Re: Bcache stuck at writeback of a key, consuming 100% CPU, not possible to detach

"Jens-U. Mozdzen" <jmozdzen@xxxxxx> · Sat, 05 Sep 2015 13:06:57 +0200

Hi all,

I've noticed similar oddities with our servers - not quite the same,  
but close enough so I won't open a new thread:

We're running kernel 3.18.8 on server machines delivering SAN and NAS  
resources. Back-end storage is a MD-RAID6 (7 WD Red 1TB 2,5"), cache is
on MD-RAID1 (2 SSD TOSHIBA PX02SMF020 200GB).
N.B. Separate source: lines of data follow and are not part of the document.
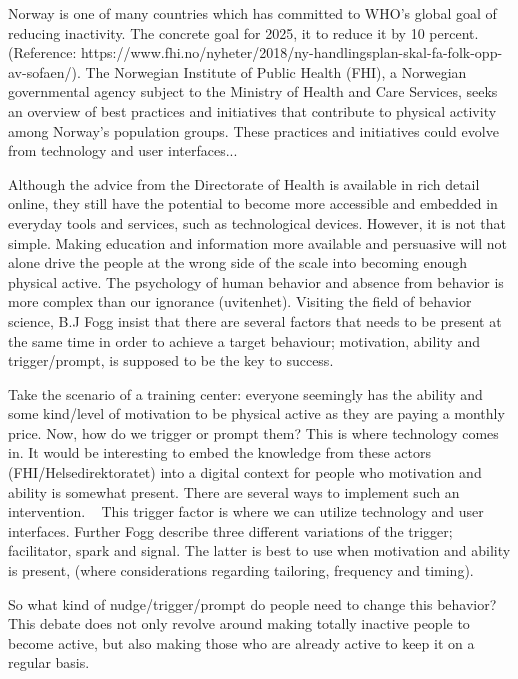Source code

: Norway is one of many countries which has committed to WHO's global goal of reducing inactivity. The concrete goal for 2025, it to reduce it by 10 percent. (Reference: https://www.fhi.no/nyheter/2018/ny-handlingsplan-skal-fa-folk-opp-av-sofaen/). The Norwegian Institute of Public Health (FHI), a Norwegian governmental agency subject to the Ministry of Health and Care Services, seeks an overview of best practices and initiatives that contribute to physical activity among Norway's population groups. 
These practices and initiatives could evolve from technology and user interfaces...

Although the advice from the Directorate of Health is available in rich detail online, they still have the potential to become more accessible and embedded in everyday tools and services, such as technological devices. However, it is not that simple. Making education and information more available and persuasive will not alone drive the people at the wrong side of the scale into becoming enough physical active. The psychology of human behavior and absence from behavior is more complex than our ignorance (uvitenhet). Visiting the field of behavior science, B.J Fogg insist that there are several factors that needs to be present at the same time in order to achieve a target behaviour; motivation, ability and trigger/prompt, is supposed to be the key to success. 

Take the scenario of a training center: everyone seemingly has the ability and some kind/level of motivation to be physical active as they are paying a monthly price. Now, how do we trigger or prompt them?  This is where technology comes in. It would be interesting to embed the knowledge from these actors (FHI/Helsedirektoratet) into a digital context for people who motivation and ability is somewhat present. There are several ways to implement such an intervention. 
 
This trigger factor is where we can utilize technology and user interfaces. Further Fogg describe three different variations of the trigger; facilitator, spark and signal. The latter is best to use when motivation and ability is present, (where considerations regarding tailoring, frequency and timing).


So what kind of nudge/trigger/prompt do people need to change this behavior? This debate does not only revolve around making totally inactive people to become active, but also making those who are already active to keep it on a regular basis. 

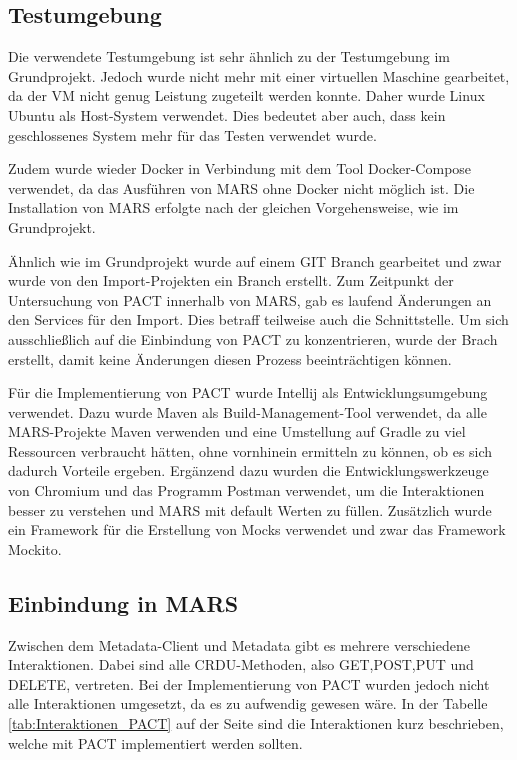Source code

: \documentclass{llncs}
\begin{document}
\subsection{Testumgebung}
Die verwendete Testumgebung ist sehr ähnlich zu der Testumgebung im Grundprojekt. Jedoch wurde nicht mehr mit einer virtuellen Maschine gearbeitet, da der VM nicht genug Leistung zugeteilt werden konnte. Daher wurde Linux Ubuntu als Host-System verwendet. Dies bedeutet aber auch, dass kein geschlossenes System mehr für das Testen verwendet wurde. 

Zudem wurde wieder Docker in Verbindung mit dem Tool Docker-Compose verwendet, da das Ausführen von MARS ohne Docker nicht möglich ist. Die Installation von MARS erfolgte nach der gleichen Vorgehensweise, wie im Grundprojekt. 

Ähnlich wie im Grundprojekt wurde auf einem GIT Branch gearbeitet und zwar wurde von den Import-Projekten ein Branch erstellt. Zum Zeitpunkt der Untersuchung von PACT innerhalb von MARS, gab es laufend Änderungen an den Services für den Import. Dies betraff teilweise auch die Schnittstelle. Um sich ausschließlich auf die Einbindung von PACT zu konzentrieren, wurde der Brach erstellt, damit keine Änderungen diesen Prozess beeinträchtigen können.

Für die Implementierung von PACT wurde Intellij als Entwicklungsumgebung verwendet. Dazu wurde Maven als Build-Management-Tool verwendet, da alle MARS-Projekte Maven verwenden und eine Umstellung auf Gradle zu viel Ressourcen verbraucht hätten, ohne vornhinein ermitteln zu können, ob es sich dadurch Vorteile ergeben. Ergänzend dazu wurden die Entwicklungswerkzeuge von Chromium und das Programm Postman verwendet, um die Interaktionen besser zu verstehen und MARS mit default Werten zu füllen. Zusätzlich wurde ein Framework für die Erstellung von Mocks verwendet und zwar das Framework Mockito.

\subsection{Einbindung in MARS}
Zwischen dem Metadata-Client und Metadata gibt es mehrere verschiedene Interaktionen. Dabei sind alle CRDU-Methoden, also GET,POST,PUT und DELETE, vertreten. Bei der Implementierung von PACT wurden jedoch nicht alle Interaktionen umgesetzt, da es zu aufwendig gewesen wäre. In der Tabelle \ref{tab:Interaktionen_PACT} auf der Seite \pageref{tab:Interaktionen_PACT} sind die Interaktionen kurz beschrieben, welche mit PACT implementiert werden sollten.
\end{document}
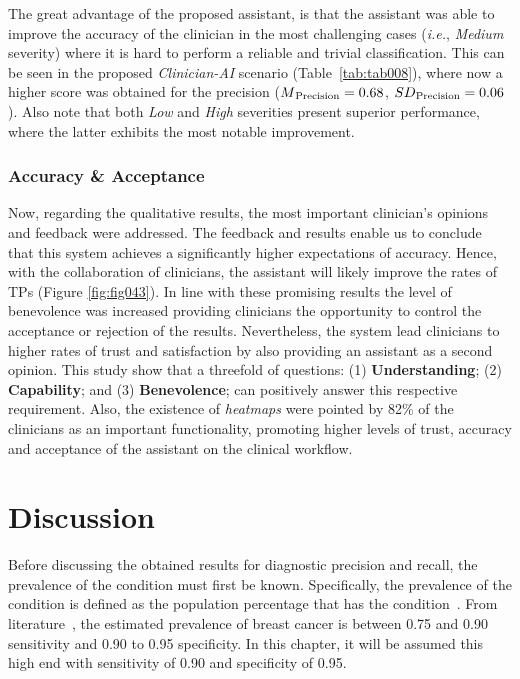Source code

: 

The great advantage of the proposed assistant, is that the assistant was able to improve the accuracy of the clinician in the most challenging cases ({\it i.e.}, {\it Medium} severity) where it is hard to perform a reliable and trivial classification.
This can be seen in the proposed {\it Clinician-AI} scenario (Table~\ref{tab:tab008}), where now a higher score was obtained for the precision ($M\textsubscript{Precision} = 0.68$, $SD\textsubscript{Precision} = 0.06$).
Also note that both {\it Low} and {\it High} severities present superior performance, where the latter exhibits the most notable improvement.

\subsubsection{Accuracy \& Acceptance}
\label{sec:sec006006004002}

Now, regarding the qualitative results, the most important clinician's opinions and feedback were addressed.
The feedback and results enable us to conclude that this system achieves a significantly higher expectations of accuracy.
Hence, with the collaboration of clinicians, the assistant will likely improve the rates of \acp{TP} (Figure \ref{fig:fig043}).
In line with these promising results the level of benevolence was increased providing clinicians the opportunity to control the acceptance or rejection of the results.
Nevertheless, the system lead clinicians to higher rates of trust and satisfaction by also providing an assistant as a second opinion.
This study show that a threefold of questions: (1) {\bf Understanding}; (2) {\bf Capability}; and (3) {\bf Benevolence}; can positively answer this respective requirement.
Also, the existence of {\it heatmaps} were pointed by 82\% of the clinicians as an important functionality, promoting higher levels of trust, accuracy and acceptance of the assistant on the clinical workflow.

\section{Discussion}
\label{sec:sec006007}

Before discussing the obtained results for diagnostic precision and recall, the prevalence of the condition must first be known.
Specifically, the prevalence of the condition is defined as the population percentage that has the condition~\cite{chkotua2017peer}.
From literature~\cite{doi:10.1002/ijc.27711}, the estimated prevalence of breast cancer is between 0.75 and 0.90 sensitivity and 0.90 to 0.95 specificity.
In this chapter, it will be assumed this high end with sensitivity of 0.90 and specificity of 0.95.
As we live migrated from  
128GB SSDs to the Toshibas, the cache size is still at 128 GB.

On one of the servers, I noticed excessive I/O load reported by our  
monitoring tools. Having read this thread, I tried to get the amount  
of dirty data down (cache_mode set to "writeback", writeback_percent  
to 0, writeback_rate to 10000 and then monitoring  
writeback_rate_debug), but unlike with the other server, the amount of  
dirty data would not go below 186M. Unlike with the original report,  
bcache_writeback wasn't at 100% but varying in its CPU usage - but  
always on top of all other processes running. I/O wait was unusually  
high, compared to the amount of data written.

I left the system rest over night, to find that the next day it would  
not go below 197M, so that "bad spot" had changed. The load on this  
server had increased - looking at the stats, it seemed like writeback  
was trying to write data all the time, but for whatever reason failing  
(which matched the lower limit of dirty data).

Fearing the worst, I set the cache mode to writearound to disable  
further caching (amount of dirty still wouldn't drop below its border  
value), stopped the clients for this server and rebooted.

Luckily, the server came up without a problem, and *I now could get  
the amount of dirty data down to zero*. I switched back to writeback,  
with writeback_percent to 0 and a fixed writeback_rate.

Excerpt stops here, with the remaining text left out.